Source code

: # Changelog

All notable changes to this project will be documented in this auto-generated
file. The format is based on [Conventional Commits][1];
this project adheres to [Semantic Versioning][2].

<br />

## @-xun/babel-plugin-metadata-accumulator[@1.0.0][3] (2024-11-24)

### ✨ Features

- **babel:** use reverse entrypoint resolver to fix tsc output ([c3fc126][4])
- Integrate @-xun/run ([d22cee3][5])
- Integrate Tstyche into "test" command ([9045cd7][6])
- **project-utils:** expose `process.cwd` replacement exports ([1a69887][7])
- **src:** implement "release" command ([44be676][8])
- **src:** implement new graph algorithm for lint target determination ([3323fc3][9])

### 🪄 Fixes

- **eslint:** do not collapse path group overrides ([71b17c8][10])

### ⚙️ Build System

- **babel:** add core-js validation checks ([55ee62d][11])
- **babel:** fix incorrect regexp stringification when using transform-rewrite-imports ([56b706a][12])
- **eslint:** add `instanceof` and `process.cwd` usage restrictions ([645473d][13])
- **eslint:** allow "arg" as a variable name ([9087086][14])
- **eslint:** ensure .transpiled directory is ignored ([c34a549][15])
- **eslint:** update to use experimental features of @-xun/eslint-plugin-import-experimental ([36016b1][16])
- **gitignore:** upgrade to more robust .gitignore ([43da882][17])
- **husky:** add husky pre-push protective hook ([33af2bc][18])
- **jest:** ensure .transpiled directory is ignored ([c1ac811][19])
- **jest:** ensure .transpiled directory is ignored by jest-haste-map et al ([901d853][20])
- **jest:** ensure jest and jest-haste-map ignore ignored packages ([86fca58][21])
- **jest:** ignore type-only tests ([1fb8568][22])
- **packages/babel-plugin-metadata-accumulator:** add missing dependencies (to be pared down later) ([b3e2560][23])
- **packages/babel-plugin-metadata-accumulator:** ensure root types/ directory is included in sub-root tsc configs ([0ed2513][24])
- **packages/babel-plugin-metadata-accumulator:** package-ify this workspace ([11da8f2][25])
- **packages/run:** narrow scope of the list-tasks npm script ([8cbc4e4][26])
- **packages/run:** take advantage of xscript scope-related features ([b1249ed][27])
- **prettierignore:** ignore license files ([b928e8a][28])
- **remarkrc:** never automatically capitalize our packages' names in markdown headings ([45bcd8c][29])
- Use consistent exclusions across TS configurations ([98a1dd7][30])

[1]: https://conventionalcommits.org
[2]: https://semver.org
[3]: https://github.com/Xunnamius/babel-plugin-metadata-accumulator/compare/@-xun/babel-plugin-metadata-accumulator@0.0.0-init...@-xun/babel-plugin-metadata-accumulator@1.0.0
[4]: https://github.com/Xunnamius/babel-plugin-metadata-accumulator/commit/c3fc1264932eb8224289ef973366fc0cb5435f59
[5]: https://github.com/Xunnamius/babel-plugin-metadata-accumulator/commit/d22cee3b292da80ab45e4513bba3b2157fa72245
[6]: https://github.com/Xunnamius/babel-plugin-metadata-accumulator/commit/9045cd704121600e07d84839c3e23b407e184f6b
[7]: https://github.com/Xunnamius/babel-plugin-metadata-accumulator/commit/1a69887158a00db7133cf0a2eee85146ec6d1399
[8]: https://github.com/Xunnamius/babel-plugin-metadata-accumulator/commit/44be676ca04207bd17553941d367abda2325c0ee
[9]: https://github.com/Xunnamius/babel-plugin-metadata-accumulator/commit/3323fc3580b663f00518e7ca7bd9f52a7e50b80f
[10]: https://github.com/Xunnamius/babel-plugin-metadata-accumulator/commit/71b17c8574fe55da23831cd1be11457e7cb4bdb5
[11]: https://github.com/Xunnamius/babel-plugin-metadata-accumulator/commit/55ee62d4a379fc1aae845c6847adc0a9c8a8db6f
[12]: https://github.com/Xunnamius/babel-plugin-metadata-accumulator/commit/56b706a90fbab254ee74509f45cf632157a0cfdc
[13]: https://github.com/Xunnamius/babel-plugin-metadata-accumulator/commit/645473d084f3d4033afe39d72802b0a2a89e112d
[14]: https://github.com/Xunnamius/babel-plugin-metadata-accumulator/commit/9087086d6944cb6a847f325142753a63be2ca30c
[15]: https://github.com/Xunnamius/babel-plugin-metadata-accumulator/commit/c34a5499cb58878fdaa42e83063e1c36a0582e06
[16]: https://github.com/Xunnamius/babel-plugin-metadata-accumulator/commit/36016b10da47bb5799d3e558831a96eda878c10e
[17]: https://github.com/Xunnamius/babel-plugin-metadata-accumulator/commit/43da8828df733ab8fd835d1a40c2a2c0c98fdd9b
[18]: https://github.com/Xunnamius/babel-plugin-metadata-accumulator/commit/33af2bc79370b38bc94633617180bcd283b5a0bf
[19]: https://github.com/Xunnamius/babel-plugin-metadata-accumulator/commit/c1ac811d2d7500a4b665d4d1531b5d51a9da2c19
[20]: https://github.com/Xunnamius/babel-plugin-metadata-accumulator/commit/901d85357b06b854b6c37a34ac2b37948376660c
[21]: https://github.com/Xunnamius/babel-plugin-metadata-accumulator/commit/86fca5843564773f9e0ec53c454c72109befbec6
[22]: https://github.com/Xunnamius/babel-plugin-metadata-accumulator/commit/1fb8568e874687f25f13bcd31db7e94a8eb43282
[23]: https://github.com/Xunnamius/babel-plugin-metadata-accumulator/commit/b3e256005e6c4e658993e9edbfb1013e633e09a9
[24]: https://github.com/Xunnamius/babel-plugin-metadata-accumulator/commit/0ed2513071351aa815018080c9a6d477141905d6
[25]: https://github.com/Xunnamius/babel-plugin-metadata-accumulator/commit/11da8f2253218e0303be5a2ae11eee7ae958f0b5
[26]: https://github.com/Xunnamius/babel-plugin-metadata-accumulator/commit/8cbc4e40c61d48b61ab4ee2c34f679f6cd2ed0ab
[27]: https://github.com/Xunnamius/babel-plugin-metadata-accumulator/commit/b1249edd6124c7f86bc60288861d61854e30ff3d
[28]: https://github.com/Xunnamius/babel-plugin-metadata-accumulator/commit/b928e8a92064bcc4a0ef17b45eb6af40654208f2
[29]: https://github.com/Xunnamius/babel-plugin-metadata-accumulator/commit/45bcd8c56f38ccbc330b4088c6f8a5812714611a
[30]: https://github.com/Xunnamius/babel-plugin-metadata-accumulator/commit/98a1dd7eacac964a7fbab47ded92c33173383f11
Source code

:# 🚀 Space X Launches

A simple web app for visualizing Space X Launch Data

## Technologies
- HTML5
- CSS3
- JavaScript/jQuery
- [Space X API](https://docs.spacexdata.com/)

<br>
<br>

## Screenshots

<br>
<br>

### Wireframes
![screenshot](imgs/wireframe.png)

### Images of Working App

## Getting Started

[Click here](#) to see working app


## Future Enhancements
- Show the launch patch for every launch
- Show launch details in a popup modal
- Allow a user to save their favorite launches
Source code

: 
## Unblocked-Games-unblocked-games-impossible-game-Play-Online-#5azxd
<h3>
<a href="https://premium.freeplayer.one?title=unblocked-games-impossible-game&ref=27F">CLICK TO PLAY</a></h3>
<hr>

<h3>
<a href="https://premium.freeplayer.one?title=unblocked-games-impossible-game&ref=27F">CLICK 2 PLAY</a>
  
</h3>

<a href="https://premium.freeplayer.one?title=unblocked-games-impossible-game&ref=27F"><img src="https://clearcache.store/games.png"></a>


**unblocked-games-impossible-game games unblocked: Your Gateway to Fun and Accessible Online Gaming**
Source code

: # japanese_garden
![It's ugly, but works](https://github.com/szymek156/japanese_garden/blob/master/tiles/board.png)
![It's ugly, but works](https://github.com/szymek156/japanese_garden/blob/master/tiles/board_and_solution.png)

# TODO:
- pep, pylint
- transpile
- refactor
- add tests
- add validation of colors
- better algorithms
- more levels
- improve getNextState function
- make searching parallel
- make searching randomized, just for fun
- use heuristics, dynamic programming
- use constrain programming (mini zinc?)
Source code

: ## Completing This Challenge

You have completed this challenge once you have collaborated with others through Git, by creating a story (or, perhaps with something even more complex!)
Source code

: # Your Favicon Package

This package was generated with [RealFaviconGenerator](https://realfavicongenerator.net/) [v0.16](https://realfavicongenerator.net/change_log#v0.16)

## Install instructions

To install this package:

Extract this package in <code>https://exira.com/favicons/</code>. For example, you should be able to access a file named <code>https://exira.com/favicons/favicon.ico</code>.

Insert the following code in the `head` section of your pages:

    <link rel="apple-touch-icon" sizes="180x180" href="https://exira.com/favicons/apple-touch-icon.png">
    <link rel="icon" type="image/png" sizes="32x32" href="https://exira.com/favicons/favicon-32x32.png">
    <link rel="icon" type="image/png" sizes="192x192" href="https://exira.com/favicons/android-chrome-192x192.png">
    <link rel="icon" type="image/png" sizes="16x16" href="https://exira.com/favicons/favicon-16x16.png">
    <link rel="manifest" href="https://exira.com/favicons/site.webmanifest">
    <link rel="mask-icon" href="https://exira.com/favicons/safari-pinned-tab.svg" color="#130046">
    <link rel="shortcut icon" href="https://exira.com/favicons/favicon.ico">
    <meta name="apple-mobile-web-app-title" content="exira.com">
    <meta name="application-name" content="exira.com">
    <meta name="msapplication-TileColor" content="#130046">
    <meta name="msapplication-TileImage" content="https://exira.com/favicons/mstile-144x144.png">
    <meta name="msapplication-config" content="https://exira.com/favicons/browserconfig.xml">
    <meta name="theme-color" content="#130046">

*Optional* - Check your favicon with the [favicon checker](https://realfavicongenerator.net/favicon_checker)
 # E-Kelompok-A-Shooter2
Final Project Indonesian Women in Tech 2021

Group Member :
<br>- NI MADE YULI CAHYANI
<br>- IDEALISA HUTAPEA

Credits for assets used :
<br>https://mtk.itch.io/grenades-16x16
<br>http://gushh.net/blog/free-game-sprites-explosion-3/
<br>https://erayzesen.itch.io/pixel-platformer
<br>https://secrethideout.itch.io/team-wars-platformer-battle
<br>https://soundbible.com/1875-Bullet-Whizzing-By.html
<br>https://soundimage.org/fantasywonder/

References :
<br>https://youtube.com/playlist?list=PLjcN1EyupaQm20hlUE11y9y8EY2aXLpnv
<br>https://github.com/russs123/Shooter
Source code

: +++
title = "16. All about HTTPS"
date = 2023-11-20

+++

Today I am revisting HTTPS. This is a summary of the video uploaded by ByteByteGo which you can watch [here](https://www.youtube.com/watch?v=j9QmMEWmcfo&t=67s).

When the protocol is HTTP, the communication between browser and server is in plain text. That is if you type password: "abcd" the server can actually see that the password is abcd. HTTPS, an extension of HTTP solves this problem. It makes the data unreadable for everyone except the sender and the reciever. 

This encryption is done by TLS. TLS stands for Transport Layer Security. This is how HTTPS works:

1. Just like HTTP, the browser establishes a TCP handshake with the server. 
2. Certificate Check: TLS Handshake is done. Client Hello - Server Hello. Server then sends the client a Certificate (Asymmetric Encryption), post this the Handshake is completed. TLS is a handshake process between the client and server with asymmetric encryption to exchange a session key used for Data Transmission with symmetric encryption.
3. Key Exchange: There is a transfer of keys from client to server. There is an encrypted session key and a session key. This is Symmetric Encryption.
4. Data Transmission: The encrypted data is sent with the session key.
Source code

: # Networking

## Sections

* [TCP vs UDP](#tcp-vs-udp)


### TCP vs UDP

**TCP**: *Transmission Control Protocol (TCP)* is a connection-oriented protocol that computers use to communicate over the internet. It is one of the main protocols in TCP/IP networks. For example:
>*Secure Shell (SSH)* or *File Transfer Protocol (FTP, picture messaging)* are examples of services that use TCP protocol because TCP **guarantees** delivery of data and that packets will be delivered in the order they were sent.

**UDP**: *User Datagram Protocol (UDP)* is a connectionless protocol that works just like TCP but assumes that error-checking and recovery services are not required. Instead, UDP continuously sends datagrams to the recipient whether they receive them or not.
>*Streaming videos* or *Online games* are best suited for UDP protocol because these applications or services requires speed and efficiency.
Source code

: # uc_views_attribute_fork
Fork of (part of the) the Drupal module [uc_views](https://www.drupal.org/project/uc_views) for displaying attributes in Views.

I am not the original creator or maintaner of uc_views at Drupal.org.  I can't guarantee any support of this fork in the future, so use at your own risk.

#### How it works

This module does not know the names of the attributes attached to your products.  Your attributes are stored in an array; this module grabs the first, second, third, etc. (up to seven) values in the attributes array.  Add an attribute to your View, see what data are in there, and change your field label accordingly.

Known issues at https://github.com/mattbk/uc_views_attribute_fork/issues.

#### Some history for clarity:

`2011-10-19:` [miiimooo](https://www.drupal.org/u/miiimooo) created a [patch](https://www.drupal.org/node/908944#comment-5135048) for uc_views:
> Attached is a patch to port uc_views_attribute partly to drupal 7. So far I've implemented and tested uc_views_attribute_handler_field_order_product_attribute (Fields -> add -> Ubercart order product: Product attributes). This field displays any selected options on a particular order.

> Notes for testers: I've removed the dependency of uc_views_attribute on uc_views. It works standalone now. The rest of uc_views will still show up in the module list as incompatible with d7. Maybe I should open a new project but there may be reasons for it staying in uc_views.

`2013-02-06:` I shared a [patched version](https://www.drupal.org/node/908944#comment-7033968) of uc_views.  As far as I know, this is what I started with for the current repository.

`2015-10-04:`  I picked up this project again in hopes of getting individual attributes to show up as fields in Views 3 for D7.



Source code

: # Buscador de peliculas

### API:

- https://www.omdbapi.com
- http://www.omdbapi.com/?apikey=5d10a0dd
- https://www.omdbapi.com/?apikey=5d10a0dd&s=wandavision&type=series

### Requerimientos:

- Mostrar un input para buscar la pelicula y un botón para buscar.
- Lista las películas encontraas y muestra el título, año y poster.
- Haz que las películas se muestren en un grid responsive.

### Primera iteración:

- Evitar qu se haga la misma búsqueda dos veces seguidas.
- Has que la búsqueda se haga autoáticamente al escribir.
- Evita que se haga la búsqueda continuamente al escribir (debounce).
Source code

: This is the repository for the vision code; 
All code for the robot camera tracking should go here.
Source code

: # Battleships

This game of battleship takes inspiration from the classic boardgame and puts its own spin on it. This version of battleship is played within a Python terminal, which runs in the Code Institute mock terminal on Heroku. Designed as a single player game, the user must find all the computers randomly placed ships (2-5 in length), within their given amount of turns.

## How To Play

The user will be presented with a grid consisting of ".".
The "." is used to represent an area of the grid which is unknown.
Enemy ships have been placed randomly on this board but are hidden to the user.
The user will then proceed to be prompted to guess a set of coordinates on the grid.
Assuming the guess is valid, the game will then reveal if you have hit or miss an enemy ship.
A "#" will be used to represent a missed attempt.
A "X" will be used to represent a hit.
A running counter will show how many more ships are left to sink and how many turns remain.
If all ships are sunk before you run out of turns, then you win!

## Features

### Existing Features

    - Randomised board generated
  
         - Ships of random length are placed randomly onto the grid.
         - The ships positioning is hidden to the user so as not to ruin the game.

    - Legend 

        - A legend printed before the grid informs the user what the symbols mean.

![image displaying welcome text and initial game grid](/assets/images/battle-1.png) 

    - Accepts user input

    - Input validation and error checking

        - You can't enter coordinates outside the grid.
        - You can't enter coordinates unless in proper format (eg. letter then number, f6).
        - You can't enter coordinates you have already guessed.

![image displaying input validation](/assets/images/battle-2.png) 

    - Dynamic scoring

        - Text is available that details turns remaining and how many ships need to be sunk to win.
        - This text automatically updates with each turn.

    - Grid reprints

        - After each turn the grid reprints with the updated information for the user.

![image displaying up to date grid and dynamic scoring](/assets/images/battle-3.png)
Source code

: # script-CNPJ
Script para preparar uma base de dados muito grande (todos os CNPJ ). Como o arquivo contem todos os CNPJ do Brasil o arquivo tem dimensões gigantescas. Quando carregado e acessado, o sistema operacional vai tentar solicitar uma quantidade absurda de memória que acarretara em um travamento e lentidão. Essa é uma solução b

- - -

- WHAT IS BEING ASKED: Show all lines in the entries above where the word "their" appears.

- TASK OUTPUT:
- Allow a user to save their favorite launches
This game of battleship takes inspiration from the classic boardgame and puts its own spin on it. This version of battleship is played within a Python terminal, which runs in the Code Institute mock terminal on Heroku. Designed as a single player game, the user must find all the computers randomly placed ships (2-5 in length), within their given amount of turns.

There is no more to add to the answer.